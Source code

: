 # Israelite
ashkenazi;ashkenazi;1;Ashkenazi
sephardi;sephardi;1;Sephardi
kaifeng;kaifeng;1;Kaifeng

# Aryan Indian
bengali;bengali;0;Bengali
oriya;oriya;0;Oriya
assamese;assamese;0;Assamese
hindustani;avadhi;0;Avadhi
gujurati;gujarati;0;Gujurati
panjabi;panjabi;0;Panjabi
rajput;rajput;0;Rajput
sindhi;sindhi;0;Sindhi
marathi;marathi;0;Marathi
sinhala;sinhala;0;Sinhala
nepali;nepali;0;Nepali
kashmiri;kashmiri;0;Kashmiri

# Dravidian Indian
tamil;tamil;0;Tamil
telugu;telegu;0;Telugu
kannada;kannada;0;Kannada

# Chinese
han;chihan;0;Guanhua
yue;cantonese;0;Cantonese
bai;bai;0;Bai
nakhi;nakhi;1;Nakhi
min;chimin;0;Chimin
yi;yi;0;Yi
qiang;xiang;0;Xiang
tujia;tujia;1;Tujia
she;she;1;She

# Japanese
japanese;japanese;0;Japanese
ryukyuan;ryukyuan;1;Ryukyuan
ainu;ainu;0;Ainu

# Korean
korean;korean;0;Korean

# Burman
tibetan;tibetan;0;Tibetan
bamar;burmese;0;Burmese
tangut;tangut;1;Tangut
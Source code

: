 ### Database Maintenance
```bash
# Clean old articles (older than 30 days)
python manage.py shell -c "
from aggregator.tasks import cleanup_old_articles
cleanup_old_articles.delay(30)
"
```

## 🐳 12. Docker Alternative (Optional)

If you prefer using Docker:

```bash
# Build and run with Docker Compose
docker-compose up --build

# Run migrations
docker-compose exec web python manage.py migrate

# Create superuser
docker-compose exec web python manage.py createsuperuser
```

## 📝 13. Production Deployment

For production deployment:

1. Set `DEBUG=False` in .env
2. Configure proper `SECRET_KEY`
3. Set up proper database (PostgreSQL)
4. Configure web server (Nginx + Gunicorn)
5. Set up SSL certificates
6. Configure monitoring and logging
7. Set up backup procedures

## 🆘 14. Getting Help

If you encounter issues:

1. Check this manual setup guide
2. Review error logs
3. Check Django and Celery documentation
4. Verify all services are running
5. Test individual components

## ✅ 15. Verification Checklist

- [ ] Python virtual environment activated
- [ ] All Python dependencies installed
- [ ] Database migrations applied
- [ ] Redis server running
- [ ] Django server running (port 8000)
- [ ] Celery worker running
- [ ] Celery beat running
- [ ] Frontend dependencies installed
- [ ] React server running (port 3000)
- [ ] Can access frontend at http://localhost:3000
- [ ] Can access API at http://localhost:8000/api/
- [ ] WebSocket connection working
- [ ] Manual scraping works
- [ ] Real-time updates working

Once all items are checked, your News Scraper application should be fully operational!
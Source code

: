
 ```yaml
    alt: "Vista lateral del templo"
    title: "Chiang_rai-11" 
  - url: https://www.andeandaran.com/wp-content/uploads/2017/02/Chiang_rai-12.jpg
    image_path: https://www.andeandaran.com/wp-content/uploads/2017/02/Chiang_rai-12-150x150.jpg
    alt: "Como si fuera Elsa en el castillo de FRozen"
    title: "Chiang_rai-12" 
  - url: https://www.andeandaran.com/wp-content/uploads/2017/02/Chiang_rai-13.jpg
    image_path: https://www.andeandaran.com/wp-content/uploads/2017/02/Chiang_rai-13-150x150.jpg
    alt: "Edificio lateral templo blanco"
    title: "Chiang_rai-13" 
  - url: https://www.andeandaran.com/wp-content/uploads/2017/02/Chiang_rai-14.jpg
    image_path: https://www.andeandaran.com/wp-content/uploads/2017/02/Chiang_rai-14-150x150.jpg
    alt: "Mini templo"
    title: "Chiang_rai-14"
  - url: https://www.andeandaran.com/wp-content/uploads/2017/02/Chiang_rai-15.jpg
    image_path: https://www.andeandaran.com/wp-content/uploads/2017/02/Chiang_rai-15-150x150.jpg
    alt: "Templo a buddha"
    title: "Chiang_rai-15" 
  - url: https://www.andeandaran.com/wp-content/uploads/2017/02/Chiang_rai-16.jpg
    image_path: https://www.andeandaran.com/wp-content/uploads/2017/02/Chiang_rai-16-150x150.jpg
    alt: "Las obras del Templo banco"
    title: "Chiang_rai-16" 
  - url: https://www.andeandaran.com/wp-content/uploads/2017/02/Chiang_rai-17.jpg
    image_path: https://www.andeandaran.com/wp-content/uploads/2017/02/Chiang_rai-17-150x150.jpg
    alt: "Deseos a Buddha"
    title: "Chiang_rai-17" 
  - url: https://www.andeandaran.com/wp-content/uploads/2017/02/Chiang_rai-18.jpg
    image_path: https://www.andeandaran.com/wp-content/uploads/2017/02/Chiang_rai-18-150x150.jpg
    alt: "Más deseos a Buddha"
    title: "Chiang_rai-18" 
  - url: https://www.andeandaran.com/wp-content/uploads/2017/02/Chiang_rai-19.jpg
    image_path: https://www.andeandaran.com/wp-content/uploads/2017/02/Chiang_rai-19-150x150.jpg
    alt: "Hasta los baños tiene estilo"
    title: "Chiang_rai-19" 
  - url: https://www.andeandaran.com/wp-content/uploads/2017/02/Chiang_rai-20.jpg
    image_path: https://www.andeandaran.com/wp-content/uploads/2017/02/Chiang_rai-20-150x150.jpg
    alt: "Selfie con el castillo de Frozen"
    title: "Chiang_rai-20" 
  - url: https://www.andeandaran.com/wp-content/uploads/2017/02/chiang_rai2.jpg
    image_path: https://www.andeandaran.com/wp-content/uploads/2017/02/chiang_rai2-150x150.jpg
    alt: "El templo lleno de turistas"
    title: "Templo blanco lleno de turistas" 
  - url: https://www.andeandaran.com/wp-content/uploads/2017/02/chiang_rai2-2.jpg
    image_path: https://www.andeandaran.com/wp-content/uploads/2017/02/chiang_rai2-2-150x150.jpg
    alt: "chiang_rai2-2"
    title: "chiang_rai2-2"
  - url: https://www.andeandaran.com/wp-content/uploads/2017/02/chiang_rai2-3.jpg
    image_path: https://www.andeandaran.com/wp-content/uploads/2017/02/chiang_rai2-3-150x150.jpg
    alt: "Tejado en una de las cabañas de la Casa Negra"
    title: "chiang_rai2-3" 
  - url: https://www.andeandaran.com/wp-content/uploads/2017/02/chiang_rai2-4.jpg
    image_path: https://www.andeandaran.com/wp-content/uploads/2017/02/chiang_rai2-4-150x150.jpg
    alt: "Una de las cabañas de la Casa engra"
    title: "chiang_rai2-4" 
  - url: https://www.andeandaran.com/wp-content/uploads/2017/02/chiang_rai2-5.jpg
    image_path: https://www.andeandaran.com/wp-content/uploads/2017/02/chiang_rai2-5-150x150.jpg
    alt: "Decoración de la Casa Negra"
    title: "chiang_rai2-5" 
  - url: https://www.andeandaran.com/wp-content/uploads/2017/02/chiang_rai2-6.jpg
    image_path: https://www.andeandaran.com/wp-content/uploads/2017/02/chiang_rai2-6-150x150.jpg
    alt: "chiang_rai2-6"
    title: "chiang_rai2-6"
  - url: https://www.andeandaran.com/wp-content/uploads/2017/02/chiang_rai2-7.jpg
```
# # # # #
* [To do]: Say how many lines of the material above contain the string "turistas". Write nothing but the number.

* [Result of the exercise]: 2